The original formulation for Tusujiu, which Japanese people still consume on the morning of January 1st, was created by Hua Tuo, but has not been studied in detail. The book Huatuo Shenyi Bizhuan, found in 1918, describes a concoction, Biyijiu, that shows great similarity to the current Tusujiu; the ingredients for Biyijiu being rhubarb, atractylodes rhizome, cinnamon bark, platycodon root, zanthoxylum fruit, processed aconite root and smilax rhizome. The procedures for preparing and drinking it are to pound the ingredients and then put them into a silk bag dyed with madder. During the daytime of the last day of the year, hang the bag in a well to soften the powder. Take the bag out early in the morning of the next day, the first day of the year. Heat the bag in fermented liquor until simmering. Drink the liquid with all family members, doing so while facing east. If one person drinks it, there will be no disease in the family.

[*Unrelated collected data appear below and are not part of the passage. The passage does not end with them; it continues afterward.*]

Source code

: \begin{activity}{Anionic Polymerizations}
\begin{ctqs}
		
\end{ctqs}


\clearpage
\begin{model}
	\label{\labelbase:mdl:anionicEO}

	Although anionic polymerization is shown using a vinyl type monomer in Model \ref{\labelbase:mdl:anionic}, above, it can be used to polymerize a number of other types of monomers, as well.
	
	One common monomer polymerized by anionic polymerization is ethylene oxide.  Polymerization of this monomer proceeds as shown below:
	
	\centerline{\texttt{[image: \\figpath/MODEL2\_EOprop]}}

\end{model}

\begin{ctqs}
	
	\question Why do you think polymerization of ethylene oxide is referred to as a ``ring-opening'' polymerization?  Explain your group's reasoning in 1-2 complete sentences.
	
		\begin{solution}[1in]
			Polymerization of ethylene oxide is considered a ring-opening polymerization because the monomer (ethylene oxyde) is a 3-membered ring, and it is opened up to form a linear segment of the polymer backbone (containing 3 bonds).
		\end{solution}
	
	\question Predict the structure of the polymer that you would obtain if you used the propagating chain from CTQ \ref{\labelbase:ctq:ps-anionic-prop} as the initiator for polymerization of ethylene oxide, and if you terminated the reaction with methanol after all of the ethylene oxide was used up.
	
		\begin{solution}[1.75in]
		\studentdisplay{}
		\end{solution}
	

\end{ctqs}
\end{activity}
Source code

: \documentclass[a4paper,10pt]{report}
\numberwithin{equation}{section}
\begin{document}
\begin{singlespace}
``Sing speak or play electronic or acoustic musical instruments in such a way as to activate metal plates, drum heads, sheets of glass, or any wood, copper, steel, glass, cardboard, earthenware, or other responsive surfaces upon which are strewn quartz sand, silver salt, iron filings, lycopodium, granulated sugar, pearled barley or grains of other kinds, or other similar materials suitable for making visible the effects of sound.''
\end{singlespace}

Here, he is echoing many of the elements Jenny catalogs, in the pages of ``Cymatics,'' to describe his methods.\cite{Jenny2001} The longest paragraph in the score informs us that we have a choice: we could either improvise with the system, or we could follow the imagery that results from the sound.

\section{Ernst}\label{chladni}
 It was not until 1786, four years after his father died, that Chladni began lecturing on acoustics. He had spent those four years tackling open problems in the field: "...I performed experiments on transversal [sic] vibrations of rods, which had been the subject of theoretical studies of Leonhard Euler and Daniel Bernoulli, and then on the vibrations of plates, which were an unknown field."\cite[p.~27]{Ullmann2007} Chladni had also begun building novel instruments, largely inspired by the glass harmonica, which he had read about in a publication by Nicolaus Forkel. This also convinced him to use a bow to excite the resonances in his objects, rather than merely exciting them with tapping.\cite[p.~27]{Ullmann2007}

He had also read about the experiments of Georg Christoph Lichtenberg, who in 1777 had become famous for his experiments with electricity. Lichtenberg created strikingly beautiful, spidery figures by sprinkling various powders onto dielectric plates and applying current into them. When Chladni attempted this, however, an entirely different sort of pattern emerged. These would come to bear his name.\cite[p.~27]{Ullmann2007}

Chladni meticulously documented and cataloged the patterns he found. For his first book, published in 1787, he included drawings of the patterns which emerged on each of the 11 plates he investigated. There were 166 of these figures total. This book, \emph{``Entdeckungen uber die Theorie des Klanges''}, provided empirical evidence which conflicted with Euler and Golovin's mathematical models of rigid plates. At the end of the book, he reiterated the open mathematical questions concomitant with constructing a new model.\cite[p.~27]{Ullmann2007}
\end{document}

If the whole family drinks it, there will be no disease in their neighborhood in an area of one square li. In this study, to determine the original formulation for Tusujiu, we examined a number of ancient medical texts from the 3rd to the 13th century that discuss Biyijiu and Tusujiu. As a result, we concluded that Biyijiu is likely to be the original formulation developed by Hua Tuo. PMID: 26427101 [Indexed for MEDLINE]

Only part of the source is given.